A Griffith University graduate has been honoured with a prestigious Sunstar Perio Research Award at a recent world conference in Copenhagen.
Dr Manosha Perera was recognised by Sunstar Foundation at the EuroPerio10 congress for her thesis, Inflammatory Bacteriome and Oral Squamous Cell Carcinoma, which showed associations of bacteria and fungi with the incidence of oral cancer in Sri Lanka, where cancer in the mouth is the most common cancer amongst men and the leading cause of cancer death in the country as a whole.
The EuroPerio10 is the world’s leading congress in periodontology and implant dentistry.

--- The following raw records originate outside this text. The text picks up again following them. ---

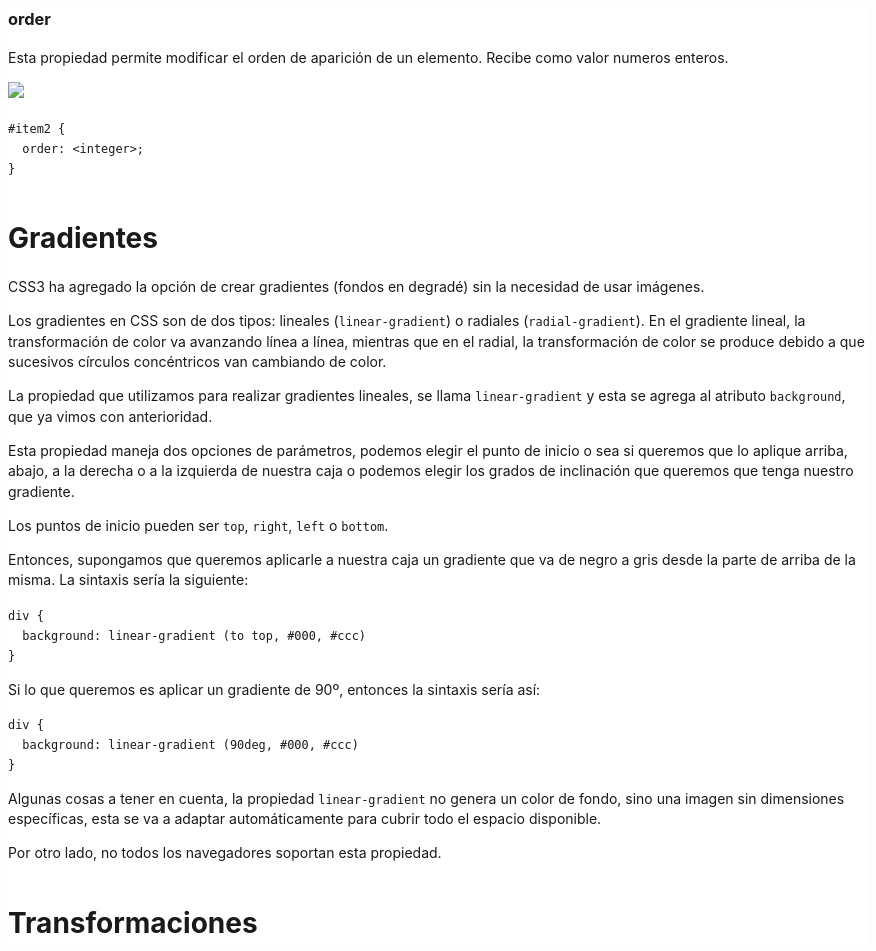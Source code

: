### order

Esta propiedad permite modificar el orden de aparición de un elemento. Recibe como valor numeros enteros.

![](http://i.imgur.com/dA2STJY.png)

```
#item2 {
  order: <integer>;
}
```

# Gradientes

CSS3 ha agregado la opción de crear gradientes (fondos en degradé) sin la necesidad de usar imágenes.

Los gradientes en CSS son de dos tipos: lineales (```linear-gradient```) o radiales (```radial-gradient```). En el gradiente lineal, la transformación de color va avanzando línea a línea, mientras que en el radial, la transformación de color se produce debido a que sucesivos círculos concéntricos van cambiando de color.

La propiedad que utilizamos para realizar gradientes lineales, se llama ```linear-gradient``` y esta se agrega al atributo ```background```, que ya vimos con anterioridad.

Esta propiedad maneja dos opciones de parámetros, podemos elegir el punto de inicio o sea si queremos que lo aplique arriba, abajo, a la derecha o a la izquierda de nuestra caja o podemos elegir los grados de inclinación que queremos que tenga nuestro gradiente.

Los puntos de inicio pueden ser ```top```, ```right```, ```left``` o ```bottom```.

Entonces, supongamos que queremos aplicarle a nuestra caja un gradiente que va de negro a gris desde la parte de arriba de la misma. La sintaxis sería la siguiente:

```
div {
  background: linear-gradient (to top, #000, #ccc)
}
```

Si lo que queremos es aplicar un gradiente de 90º, entonces la sintaxis sería así:

```
div {
  background: linear-gradient (90deg, #000, #ccc)
}
```

Algunas cosas a tener en cuenta, la propiedad ```linear-gradient``` no genera un color de fondo, sino una imagen sin dimensiones específicas, esta se va a adaptar automáticamente para cubrir todo el espacio disponible.

Por otro lado, no todos los navegadores soportan esta propiedad.

# Transformaciones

Dr Perera was awarded her Doctor of Philosophy in 2017.
Griffith University’s Professor Emeritus Newell Johnson, an internationally regarded oral health researcher, said he was “pleased” to be present with Dr Perera when she received the award, and that her research forms part program of an oral cancer research program he has led since 2005.
“We have shown that the microbiota – here a mixture of bacteria and fungi – both on and within oral cancer tissues are capable of contributing to the origin and progression of mouth cancer, probably through continued influence on inflammation,” Professor Emeritus Johnson said.
“We have shown in other work that similar changes in the microbiota can precede clinical evidence of the cancer – and thus have potential as a risk, or screening tool. Similar shifts in microbiota occur to some degree in users of smokeless (chewing) tobacco and areca nut, known to be the major cause in much of Asia.”